Tony arrived punctually at 8 a.m. in his white repair truck. He was a slim man, wearing a black T-shirt and black jeans ... in the 45-50 realm and sporting a mild stutter. He had come to fix the dishwasher, an appliance purchased less than a year ago and already on the fritz. It wouldn't start, so I called and Tony showed up.
Since I have long thought that a dishwasher is as close to heaven as anyone with a family is likely to get, it pissed me off that the dishwasher had broken down so close to its purchase date. The one that preceded it had worked for 15-plus years without a hiccup. I exercised the best cuss words I could muster in my mind when the latest version collapsed.
Never mind. Tony was there to fix it.
But wait. He wasn't, it turned out, there to fix it. He was there to diagnose the dishwasher's illness, despite my explanation of what was wrong when I called up for Tony's services. Anyway, he diagnosed. He said he would have to order the part ... so he would probably be back early next week. But wait. It turned out that the part was not available from a nearby supplier. It had to be ordered from further away. So the time frame was extended to, possibly, but not necessarily, the end of next week.

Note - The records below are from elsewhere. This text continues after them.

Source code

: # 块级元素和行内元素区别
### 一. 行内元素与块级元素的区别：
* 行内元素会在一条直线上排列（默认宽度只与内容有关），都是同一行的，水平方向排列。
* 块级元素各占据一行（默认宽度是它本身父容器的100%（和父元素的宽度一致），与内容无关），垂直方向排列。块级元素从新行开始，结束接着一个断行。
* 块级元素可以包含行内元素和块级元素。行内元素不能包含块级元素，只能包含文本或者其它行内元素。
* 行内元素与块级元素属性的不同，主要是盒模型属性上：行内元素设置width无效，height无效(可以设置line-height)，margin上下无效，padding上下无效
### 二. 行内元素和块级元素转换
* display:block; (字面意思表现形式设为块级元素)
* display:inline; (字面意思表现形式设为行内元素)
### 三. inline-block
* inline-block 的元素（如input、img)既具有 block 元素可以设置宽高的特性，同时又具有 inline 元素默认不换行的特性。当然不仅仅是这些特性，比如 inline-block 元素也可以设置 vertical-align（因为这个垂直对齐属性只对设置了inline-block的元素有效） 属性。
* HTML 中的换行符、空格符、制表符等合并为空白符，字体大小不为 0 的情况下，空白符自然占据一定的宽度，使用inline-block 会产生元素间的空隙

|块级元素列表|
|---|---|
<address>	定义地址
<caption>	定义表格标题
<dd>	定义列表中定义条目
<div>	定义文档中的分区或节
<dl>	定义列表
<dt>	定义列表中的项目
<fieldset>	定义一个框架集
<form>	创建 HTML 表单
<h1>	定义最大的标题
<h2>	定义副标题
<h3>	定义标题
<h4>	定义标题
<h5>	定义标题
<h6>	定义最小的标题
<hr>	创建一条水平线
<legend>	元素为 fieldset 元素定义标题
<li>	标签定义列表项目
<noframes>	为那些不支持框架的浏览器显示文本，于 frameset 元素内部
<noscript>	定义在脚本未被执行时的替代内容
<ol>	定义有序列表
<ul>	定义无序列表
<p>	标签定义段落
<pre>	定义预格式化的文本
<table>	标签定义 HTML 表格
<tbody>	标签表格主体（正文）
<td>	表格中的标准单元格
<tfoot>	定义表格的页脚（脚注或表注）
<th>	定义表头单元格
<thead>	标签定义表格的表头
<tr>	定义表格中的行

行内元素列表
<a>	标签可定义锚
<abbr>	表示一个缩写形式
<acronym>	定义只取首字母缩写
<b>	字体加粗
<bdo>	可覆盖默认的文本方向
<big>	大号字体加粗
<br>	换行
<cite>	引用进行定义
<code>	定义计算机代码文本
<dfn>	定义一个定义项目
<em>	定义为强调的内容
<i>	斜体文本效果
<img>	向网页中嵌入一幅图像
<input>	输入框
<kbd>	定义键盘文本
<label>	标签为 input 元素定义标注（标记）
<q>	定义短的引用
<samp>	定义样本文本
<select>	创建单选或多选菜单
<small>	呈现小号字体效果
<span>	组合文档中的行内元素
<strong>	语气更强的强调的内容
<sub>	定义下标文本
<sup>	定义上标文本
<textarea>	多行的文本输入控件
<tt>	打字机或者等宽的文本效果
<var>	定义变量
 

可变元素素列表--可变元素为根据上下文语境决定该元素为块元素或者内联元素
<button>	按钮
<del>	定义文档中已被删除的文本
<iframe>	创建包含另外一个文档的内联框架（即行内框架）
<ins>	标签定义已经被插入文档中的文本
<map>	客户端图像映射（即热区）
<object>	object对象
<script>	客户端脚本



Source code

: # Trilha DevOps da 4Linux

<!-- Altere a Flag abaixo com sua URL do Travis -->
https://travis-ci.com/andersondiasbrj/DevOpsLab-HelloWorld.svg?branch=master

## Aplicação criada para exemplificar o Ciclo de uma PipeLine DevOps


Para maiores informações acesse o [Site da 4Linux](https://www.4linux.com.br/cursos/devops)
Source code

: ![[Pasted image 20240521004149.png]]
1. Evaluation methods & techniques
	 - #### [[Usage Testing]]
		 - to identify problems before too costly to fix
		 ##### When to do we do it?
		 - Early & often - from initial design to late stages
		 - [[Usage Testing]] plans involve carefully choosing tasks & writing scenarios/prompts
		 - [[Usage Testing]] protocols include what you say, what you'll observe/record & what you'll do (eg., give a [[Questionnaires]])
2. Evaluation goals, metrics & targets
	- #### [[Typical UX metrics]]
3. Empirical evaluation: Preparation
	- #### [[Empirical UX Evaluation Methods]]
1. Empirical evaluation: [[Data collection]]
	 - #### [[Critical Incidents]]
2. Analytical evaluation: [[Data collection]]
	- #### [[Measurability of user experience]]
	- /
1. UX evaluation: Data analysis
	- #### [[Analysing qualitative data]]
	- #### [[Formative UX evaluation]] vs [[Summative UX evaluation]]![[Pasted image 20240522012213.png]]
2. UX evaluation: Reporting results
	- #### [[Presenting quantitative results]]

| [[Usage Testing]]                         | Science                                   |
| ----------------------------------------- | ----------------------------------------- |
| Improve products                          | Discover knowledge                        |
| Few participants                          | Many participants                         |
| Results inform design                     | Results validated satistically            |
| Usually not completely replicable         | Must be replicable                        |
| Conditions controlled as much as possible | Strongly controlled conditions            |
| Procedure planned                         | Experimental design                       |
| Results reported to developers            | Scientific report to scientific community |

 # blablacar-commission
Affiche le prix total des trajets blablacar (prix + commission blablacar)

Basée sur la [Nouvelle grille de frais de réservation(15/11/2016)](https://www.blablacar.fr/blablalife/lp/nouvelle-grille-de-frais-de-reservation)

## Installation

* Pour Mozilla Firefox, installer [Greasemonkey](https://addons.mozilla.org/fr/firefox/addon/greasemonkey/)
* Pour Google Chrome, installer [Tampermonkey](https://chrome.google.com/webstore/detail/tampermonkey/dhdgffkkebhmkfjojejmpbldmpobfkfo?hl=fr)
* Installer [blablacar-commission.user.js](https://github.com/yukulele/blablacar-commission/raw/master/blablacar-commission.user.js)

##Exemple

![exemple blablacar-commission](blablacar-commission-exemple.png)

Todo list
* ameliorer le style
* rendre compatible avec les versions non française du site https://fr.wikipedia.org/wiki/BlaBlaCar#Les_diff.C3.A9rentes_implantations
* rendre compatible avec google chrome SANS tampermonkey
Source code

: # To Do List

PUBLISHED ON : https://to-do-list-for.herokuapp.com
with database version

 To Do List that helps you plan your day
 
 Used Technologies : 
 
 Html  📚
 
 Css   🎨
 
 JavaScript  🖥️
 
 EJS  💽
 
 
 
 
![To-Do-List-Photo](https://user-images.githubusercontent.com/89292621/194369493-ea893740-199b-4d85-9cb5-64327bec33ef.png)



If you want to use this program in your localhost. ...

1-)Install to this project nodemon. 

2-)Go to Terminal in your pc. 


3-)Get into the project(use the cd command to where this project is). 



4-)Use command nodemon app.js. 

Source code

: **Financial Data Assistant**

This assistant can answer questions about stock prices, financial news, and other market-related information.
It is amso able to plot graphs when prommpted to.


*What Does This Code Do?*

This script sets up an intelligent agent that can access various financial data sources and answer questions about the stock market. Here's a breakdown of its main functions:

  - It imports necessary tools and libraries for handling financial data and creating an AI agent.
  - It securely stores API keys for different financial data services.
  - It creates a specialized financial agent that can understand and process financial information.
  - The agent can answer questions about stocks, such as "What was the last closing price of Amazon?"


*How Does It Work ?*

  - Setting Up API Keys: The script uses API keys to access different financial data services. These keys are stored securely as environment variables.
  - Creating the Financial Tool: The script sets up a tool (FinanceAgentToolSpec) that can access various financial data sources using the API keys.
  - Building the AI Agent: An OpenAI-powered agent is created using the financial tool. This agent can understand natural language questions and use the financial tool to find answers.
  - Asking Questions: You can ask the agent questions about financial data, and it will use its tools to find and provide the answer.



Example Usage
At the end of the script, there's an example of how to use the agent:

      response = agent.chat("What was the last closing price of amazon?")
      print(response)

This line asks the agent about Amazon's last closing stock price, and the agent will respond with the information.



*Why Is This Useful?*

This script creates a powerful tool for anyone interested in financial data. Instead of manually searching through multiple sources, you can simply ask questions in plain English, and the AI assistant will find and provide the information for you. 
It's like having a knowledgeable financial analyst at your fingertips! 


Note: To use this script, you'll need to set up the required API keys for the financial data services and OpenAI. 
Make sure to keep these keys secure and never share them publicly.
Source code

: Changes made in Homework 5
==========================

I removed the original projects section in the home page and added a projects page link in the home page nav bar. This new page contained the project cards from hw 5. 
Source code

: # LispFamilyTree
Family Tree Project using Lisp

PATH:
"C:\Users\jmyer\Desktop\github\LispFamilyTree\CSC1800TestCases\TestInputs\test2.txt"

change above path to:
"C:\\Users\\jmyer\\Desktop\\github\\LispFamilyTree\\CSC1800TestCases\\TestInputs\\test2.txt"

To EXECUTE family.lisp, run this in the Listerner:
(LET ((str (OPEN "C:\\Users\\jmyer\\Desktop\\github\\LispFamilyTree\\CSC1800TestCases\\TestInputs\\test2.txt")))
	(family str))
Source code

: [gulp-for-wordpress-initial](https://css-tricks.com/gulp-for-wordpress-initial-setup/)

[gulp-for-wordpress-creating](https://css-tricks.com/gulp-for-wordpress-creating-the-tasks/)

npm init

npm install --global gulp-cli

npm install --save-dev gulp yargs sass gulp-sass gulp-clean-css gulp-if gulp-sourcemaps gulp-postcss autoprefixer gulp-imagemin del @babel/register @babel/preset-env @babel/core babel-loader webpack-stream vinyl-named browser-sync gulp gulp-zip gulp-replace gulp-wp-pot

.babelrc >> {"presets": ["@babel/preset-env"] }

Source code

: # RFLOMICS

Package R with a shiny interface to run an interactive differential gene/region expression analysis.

He said that these days, there was no such thing as buying a reliable appliance. Really, the best anyone could do would be to buy an extended warranty that would cover more and more and more repairs. Companies were not building things to last. They were building things to make the quickest available dollar. Both Tony and I were old enough not to get on a tear about all this. But there was a certain sadness in the conversation. Is it any wonder Americans distrust American products -- buy more Japanese cars, for example -- when those products are made by people with shiny advertising budgets and second-rate products?
As he was wrapping up to leave, I asked Tony how he had lost the finger. "Fingers," he corrected me, holding up his left hand. His middle finger and half of his index finger were missing. He told me that he had lost them in the 80's to a floor-cleaning machine that had be "pretty unforgiving." He had spent three weeks in a Boston hospital, but in the end, reattachment didn't work. "These days, I'm glad it didn't work," he said. "It just would have been numb or had other problems and I would have been constantly trying to fix it. There's nothing I can't do and I don't have the hassle."
Lesson of the day, perhaps: Learn to wash your own dishes.